In a two-hour-long, admittedly somewhat rambling speech at CPAC Saturday afternoon, President Trump managed to garner the ire of liberals everywhere with one simple line about the dangerous journey many Central American women make to come to the United States illegally.
“Mothers who love their daughters give them massive amounts of birth control pills, because they know their daughters are going to be raped on the way up to our southern border,” Trump said. “Think of that. Think of how evil that is.”
Immediately, leftist Twitter lit up with outrage. Liberal journalists sharpened their pens for a bevy of op-eds as pundits heated up their mikes to take issue with Trump’s claim, all accusing the president of lying and spreading fake news about the illegal immigrant community.
ESPN’s resident Trump-basher Jemele Hill tweeted, “If you’re the type of person who believes this, you are dumb and awful.”
From author Molly Jong-Fast: “I wonder what movie Trump is getting this from.”
There’s just one problem: according to border agents who actually deal with this problem on the front lines, as well as countless illegal aliens' first-hand testimonies, Trump’s right.
One 2017 report – from NPR, no less – told the story of a 43-year-old woman who was advised to get a birth control injection to keep from getting pregnant if she was raped on the journey to America.
A 2018 article from the Guardian detailed how a Catholic priest working on the Mexican side of the border began going against his own faith’s anti-contraception dictates by helping immigrant women get birth control because of how commonly they were being raped in the quest to get to America.
“It is the lesser of two evils,” Father Prisciliano Perez told The Guardian. “Since she cannot prevent violation, she protects herself so that she won’t get pregnant.”
In 2014, the Daily Mail estimated that as many as six in 10 illegal alien women are sexually violated while coming to the U.S. unlawfully. A HuffPo piece put that number at closer to 80 percent, based on an independent Fusion study.
That same year, PBS ran a story on just how common rape is for women seeking to make the trip. From that story:
“What can I do in case I’m raped, and I don’t want to get pregnant?” Peña repeated in Spanish from behind the counter. “What can I use?”
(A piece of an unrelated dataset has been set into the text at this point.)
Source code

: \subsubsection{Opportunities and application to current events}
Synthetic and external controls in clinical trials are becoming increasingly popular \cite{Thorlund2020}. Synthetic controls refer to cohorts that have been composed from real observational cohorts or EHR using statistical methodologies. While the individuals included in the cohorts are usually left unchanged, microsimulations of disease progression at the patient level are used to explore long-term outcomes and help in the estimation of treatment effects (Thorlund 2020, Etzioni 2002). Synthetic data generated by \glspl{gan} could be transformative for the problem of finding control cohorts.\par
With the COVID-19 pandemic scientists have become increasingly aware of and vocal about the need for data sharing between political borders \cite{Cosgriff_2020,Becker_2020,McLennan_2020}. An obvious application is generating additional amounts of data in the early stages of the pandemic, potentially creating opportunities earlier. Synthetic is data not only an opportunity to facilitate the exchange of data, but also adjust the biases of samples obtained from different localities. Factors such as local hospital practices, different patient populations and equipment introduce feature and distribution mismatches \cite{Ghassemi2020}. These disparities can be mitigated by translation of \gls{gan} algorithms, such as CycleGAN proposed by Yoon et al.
Peña recommends an injection for 48 pesos, or less than $4, that protects women from pregnancy for a month. In Mexico, women can buy these products without a prescription.
Just last year, CBS Los Angeles quoted U.S. Customs and Border Patrol agentChris Cabrera as saying, “When you see a 12-year-old girl with a Plan B pill or her parents put her on birth control because they know getting violated is part of the journey, that’s a terrible way to live,” echoing Trump’s CPAC statement almost verbatim.
It’s been well documented that sexual violence, sometimes leading to unwanted pregnancies, is a common side effect of an open-borders policy that encourages Central American migrants, including young women and girls, to place their lives and safety in the hands of human smugglers and make the dangerous journey to the United States.
Then again, it’s also been well documented that the left would rather bash Trump than actually address the serious problems brought on by their own ill-conceived policies that promote human suffering and desperation.